In many restructuring cases, it is decisive that transfers of assets to a company are made “against the grant of company rights”. For example, a book value transfer (prevention of disclosure of hidden reserves) is possible if individual assets are transferred from business assets (including separate business assets) to a partnership to the extent the transfer is made “against the grant of company rights”. The same applies if an independent division of a business (and therefore also e.g. a wholly owned GmbH share) is brought into a partnership. In this regard, there is always the question what requirements are to be met by the “against the grant of company rights” criterion.

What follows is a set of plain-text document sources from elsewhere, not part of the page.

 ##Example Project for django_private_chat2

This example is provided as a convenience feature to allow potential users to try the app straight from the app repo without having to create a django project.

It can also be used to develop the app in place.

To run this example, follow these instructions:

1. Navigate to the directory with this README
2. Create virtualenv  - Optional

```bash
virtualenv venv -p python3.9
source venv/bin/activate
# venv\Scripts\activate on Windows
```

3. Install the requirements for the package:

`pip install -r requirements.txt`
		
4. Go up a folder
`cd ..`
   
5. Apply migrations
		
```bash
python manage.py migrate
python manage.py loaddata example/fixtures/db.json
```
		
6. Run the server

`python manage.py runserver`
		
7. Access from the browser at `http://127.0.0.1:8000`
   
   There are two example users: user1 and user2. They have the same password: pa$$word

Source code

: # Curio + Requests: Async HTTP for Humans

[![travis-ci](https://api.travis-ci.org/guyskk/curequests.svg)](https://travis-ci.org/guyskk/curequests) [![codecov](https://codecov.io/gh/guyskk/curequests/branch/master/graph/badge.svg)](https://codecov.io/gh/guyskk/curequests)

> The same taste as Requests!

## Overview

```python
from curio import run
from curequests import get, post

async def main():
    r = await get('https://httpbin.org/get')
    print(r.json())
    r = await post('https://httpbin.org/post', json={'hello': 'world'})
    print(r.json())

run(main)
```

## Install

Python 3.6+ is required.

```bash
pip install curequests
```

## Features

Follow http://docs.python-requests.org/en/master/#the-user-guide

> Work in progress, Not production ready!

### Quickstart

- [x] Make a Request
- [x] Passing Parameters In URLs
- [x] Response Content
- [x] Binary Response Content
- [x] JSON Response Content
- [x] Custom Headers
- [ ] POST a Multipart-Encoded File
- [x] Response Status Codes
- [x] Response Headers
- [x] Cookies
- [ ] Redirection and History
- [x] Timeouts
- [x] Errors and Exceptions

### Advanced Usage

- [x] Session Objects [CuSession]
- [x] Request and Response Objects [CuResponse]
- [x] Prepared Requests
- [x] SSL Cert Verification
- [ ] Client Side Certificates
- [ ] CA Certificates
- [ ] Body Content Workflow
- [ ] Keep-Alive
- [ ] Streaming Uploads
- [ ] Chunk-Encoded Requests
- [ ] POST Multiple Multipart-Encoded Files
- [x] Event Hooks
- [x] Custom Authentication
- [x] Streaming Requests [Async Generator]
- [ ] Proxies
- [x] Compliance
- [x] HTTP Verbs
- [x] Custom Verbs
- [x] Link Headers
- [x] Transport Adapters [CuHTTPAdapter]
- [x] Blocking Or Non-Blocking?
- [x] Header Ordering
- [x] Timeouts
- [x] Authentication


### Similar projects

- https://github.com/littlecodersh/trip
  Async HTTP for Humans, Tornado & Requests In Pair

Two types of capital accounts are frequently held in partnerships: While the capital account I is relevant to the liable capital, the voting rights and the profit participation, reserves are posted to the capital account II (e.g. hidden contributions, profits that cannot be withdrawn, etc.). This capital account II is also a proprietary account if the account participates in losses, which is regularly formulated to this effect in the partners’ agreement (only the loan and/or private accounts do not participate in the loss; they are therefore not a proprietary account, but only establish claims under the law of obligations of the partner against the partnership).
So far, the fiscal authorities have assumed that a “grant of company rights” also applies if the counter-entry was made for the deposit of the asset in the capital account II to the extent this account participated in the loss and was therefore of an equity nature. After the 4th Senate of the Federal Fiscal Court (BFH) made a decision in a similar matter in its judgement dated 29 July 2015 that company rights are only granted if the capital account I is involved, the fiscal authorities have now given up their previous stance. In a decree dated 26 July 2016, the fiscal authorities determined that a deposit “against the grant of company rights” does not apply if the posting is exclusively made to the capital account II.
It has not yet been clarified what the effects are if both the capital account I and the capital account II are involved. This decision and this decree have a considerable practical meaning: In the past, the cases had often been arranged so that the capital account I was not involved for various specific reasons, but the capital account II was involved.